Book reviews / Science Fiction

Book review: Space Unicorn Blues

Well, hmm.

There were elements of Space Unicorn Blues I liked, but unfortunately it couldn’t make up for some of the clunky world-building and general hatefulness of some of the characters (or their past). Sometimes it was a bit too on the nose intersectional that it completely took you out of the plot. Occasionally it was fine but sometimes it was *HONK* INTERSECTIONAL MOMENT *HONK*.

I think the plot is fairly simple, while all the characters and universe complicate it. On the surface, a misfit crew have to deliver a set of packages to a summit. The complication being that the misfit crew have a really awful history and the universe is basically Trumpian politics on a galactic scale.

Humans escaped a dying planet only to become a plague upon other intelligent beings, the Bala. The Bala are basically magical creates (unicorns, fairies, elves etc) that have already been in space for a long time. Fine. They have over a 100 years subjugated the Bala and alternatively kill them or harvest them for their magical parts.

Unicorns for example, can power faster than light travel with their horns. Which is kind of a daft way to build your ships but whatever. Anyway, Gary is a half-unicorn and has just got out of jail. He then teams up with Jenny and Jim, who held him captive for 2 years and stole is his ship.
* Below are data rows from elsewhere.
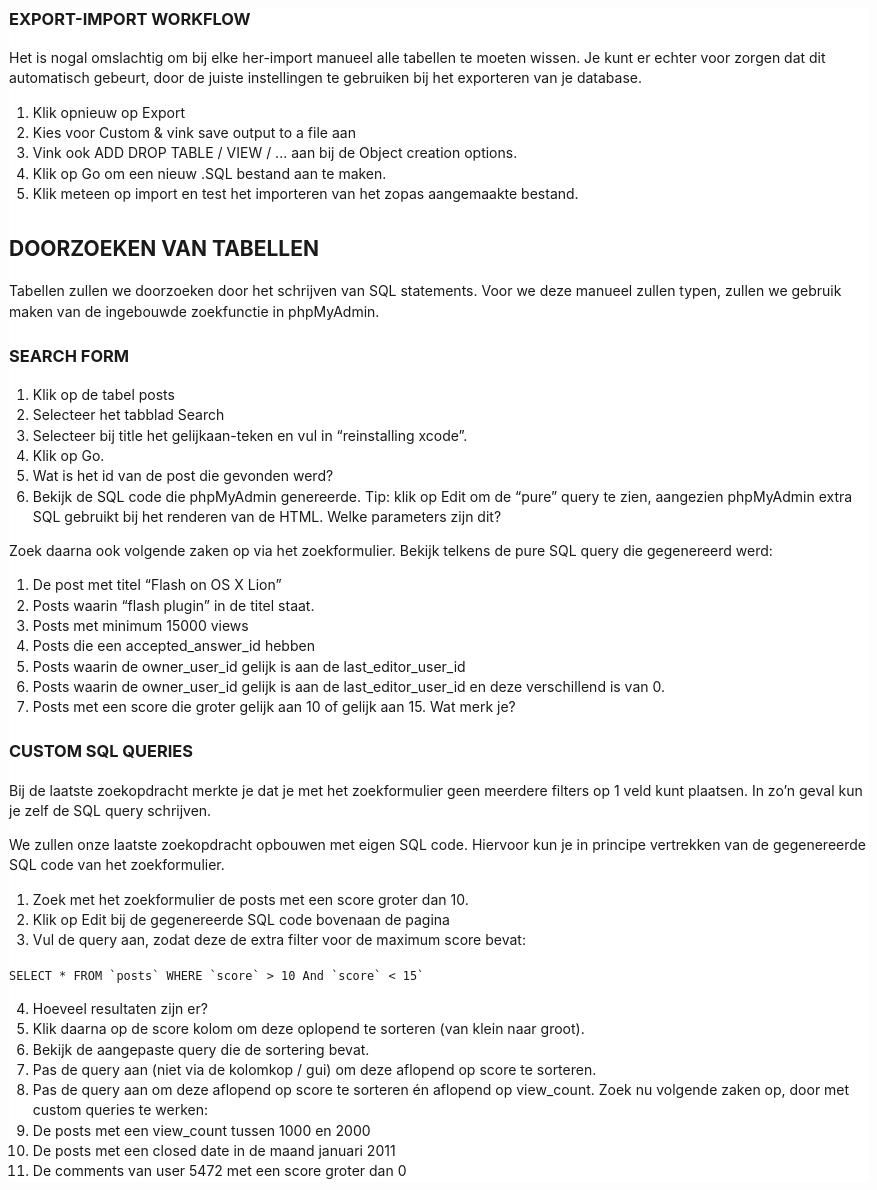 ### EXPORT-IMPORT WORKFLOW
Het is nogal omslachtig om bij elke her-import manueel alle tabellen te moeten wissen. Je kunt er echter voor zorgen dat dit automatisch gebeurt, door de juiste instellingen te gebruiken bij het exporteren van je database.

1. Klik opnieuw op Export
2. Kies voor Custom & vink save output to a file aan
3. Vink ook ADD DROP TABLE / VIEW / ... aan bij de Object creation options.
4. Klik op Go om een nieuw .SQL bestand aan te maken.
5. Klik meteen op import en test het importeren van het zopas aangemaakte
bestand.

## DOORZOEKEN VAN TABELLEN

Tabellen zullen we doorzoeken door het schrijven van SQL statements. Voor we deze manueel zullen typen, zullen we gebruik maken van de ingebouwde zoekfunctie in phpMyAdmin.	

### SEARCH FORM
1. Klik op de tabel posts
2. Selecteer het tabblad Search
3. Selecteer bij title het gelijkaan-teken en vul in “reinstalling xcode”.
4. Klik op Go.
5. Wat is het id van de post die gevonden werd?
6. Bekijk de SQL code die phpMyAdmin genereerde. Tip: klik op Edit om de
“pure” query te zien, aangezien phpMyAdmin extra SQL gebruikt bij het renderen van de HTML. Welke parameters zijn dit?

Zoek daarna ook volgende zaken op via het zoekformulier. Bekijk telkens de pure SQL query die gegenereerd werd:

1. De post met titel “Flash on OS X Lion”
2. Posts waarin “flash plugin” in de titel staat.
3. Posts met minimum 15000 views
4. Posts die een accepted_answer_id hebben
5. Posts waarin de owner_user_id gelijk is aan de last_editor_user_id
6. Posts waarin de owner_user_id gelijk is aan de last_editor_user_id en deze
verschillend is van 0.
7. Posts met een score die groter gelijk aan 10 of gelijk aan 15. Wat merk je?


### CUSTOM SQL QUERIES
Bij de laatste zoekopdracht merkte je dat je met het zoekformulier geen meerdere filters op 1 veld kunt plaatsen. In zo’n geval kun je zelf de SQL query schrijven.

We zullen onze laatste zoekopdracht opbouwen met eigen SQL code. Hiervoor kun je in principe vertrekken van de gegenereerde SQL code van het zoekformulier.

1. Zoek met het zoekformulier de posts met een score groter dan 10.
2. Klik op Edit bij de gegenereerde SQL code bovenaan de pagina
3. Vul de query aan, zodat deze de extra filter voor de maximum score bevat:
```
SELECT * FROM `posts` WHERE `score` > 10 And `score` < 15`
```
4. Hoeveel resultaten zijn er?
5. Klik daarna op de score kolom om deze oplopend te sorteren (van klein naar
groot).
6. Bekijk de aangepaste query die de sortering bevat.
7. Pas de query aan (niet via de kolomkop / gui) om deze aflopend op score te
sorteren.
8. Pas de query aan om deze aflopend op score te sorteren én aflopend op
view_count.
Zoek nu volgende zaken op, door met custom queries te werken:
1. De posts met een view_count tussen 1000 en 2000
2. De posts met een closed date in de maand januari 2011
3. De comments van user 5472 met een score groter dan 0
They are joined by Ricky, a transwoman who basically outs Gary as a unicorn (he looks mostly human) and fucks up his attempt to leave the planet.  Jenny is a Maori, lesbian, disabled ex-Reason officer and Jim is just an asshole (that is basically his sole character trait).

The problem for me sets in quite early, as Ricky apparently knows that The Reason (humanity’s organisation out in space) are going to confiscate her bar that day anyway (because the Reason are racist against the Bala and also massive bigots). So she could have just cut a deal with Gary and escaped relatively easy, but she didn’t. It really irked me throughout the book. There were a bunch of these things that bugged me all along the way.
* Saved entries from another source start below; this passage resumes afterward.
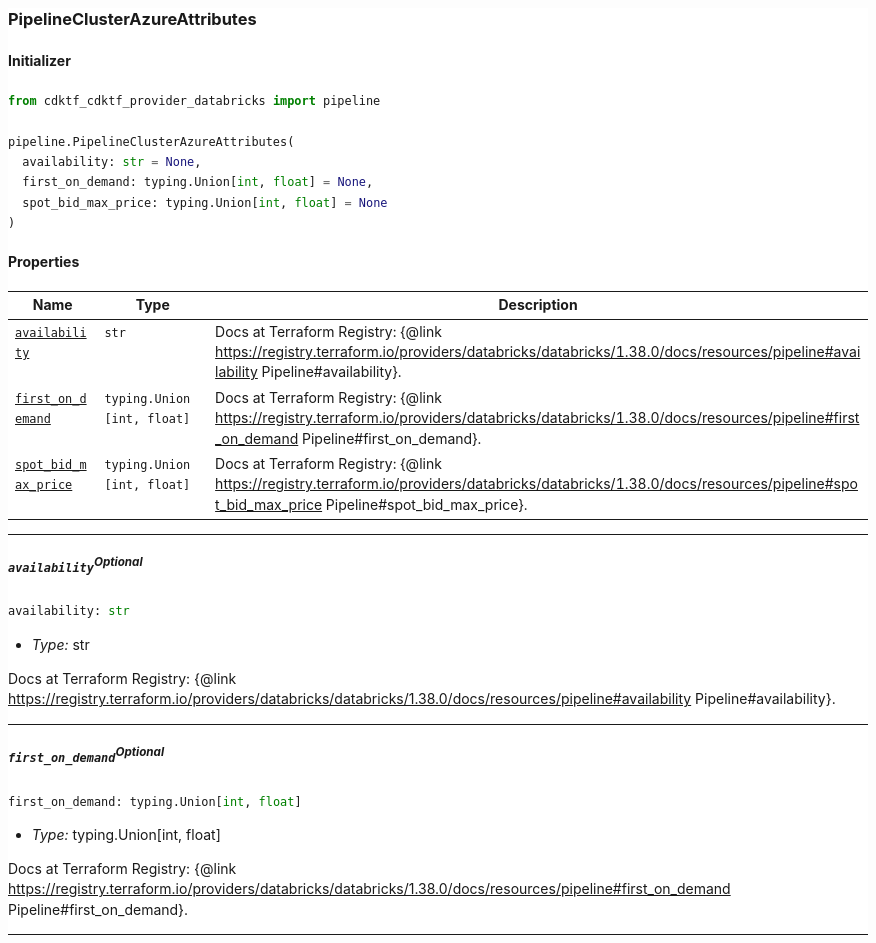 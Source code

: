 
### PipelineClusterAzureAttributes <a name="PipelineClusterAzureAttributes" id="@cdktf/provider-databricks.pipeline.PipelineClusterAzureAttributes"></a>

#### Initializer <a name="Initializer" id="@cdktf/provider-databricks.pipeline.PipelineClusterAzureAttributes.Initializer"></a>

```python
from cdktf_cdktf_provider_databricks import pipeline

pipeline.PipelineClusterAzureAttributes(
  availability: str = None,
  first_on_demand: typing.Union[int, float] = None,
  spot_bid_max_price: typing.Union[int, float] = None
)
```

#### Properties <a name="Properties" id="Properties"></a>

| **Name** | **Type** | **Description** |
| --- | --- | --- |
| <code><a href="#@cdktf/provider-databricks.pipeline.PipelineClusterAzureAttributes.property.availability">availability</a></code> | <code>str</code> | Docs at Terraform Registry: {@link https://registry.terraform.io/providers/databricks/databricks/1.38.0/docs/resources/pipeline#availability Pipeline#availability}. |
| <code><a href="#@cdktf/provider-databricks.pipeline.PipelineClusterAzureAttributes.property.firstOnDemand">first_on_demand</a></code> | <code>typing.Union[int, float]</code> | Docs at Terraform Registry: {@link https://registry.terraform.io/providers/databricks/databricks/1.38.0/docs/resources/pipeline#first_on_demand Pipeline#first_on_demand}. |
| <code><a href="#@cdktf/provider-databricks.pipeline.PipelineClusterAzureAttributes.property.spotBidMaxPrice">spot_bid_max_price</a></code> | <code>typing.Union[int, float]</code> | Docs at Terraform Registry: {@link https://registry.terraform.io/providers/databricks/databricks/1.38.0/docs/resources/pipeline#spot_bid_max_price Pipeline#spot_bid_max_price}. |

---

##### `availability`<sup>Optional</sup> <a name="availability" id="@cdktf/provider-databricks.pipeline.PipelineClusterAzureAttributes.property.availability"></a>

```python
availability: str
```

- *Type:* str

Docs at Terraform Registry: {@link https://registry.terraform.io/providers/databricks/databricks/1.38.0/docs/resources/pipeline#availability Pipeline#availability}.

---

##### `first_on_demand`<sup>Optional</sup> <a name="first_on_demand" id="@cdktf/provider-databricks.pipeline.PipelineClusterAzureAttributes.property.firstOnDemand"></a>

```python
first_on_demand: typing.Union[int, float]
```

- *Type:* typing.Union[int, float]

Docs at Terraform Registry: {@link https://registry.terraform.io/providers/databricks/databricks/1.38.0/docs/resources/pipeline#first_on_demand Pipeline#first_on_demand}.

---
No one took the obvious or easy or sane route out of problems. Therefore, the other problem was the perpetual peril the team were in almost all the time, there was just no let up. It was impossible predicament after impossible predicament, which they manage to just escape from. Jim is perpetually an asshole (they only keep him on board as he’s 100% human so can get him through the Reason checkpoints) and is just really irritating all the time.

The whole other problem was the summit itself, where benevolent god like beings were going to judge how well the humans and Bala got along. I think the subtext of the book was that humans didn’t think the omnipotent beings would come back and so treated everyone terribly. I didn’t like the deus ex machina vibe about it. Also, I don’t think humanity would be that dumb and take that chance. Maybe I have believed it more if there was some background to why the Reason turned out that way, but instead you are just dumped with fundamentally evil humanity. And maybe that’s fine. I think .a story about how terrible humans would be fine. But I couldn’t buy it as on one hand you had the Reason, but on the other hand you had stories of other humans siding with Bala and trying to make peace (or having inter-species families). There are a few clunky attempts at explaining humans in general behaving badly but it was so ad-hoc and tacked on that it never really resonated as an adequate explanation.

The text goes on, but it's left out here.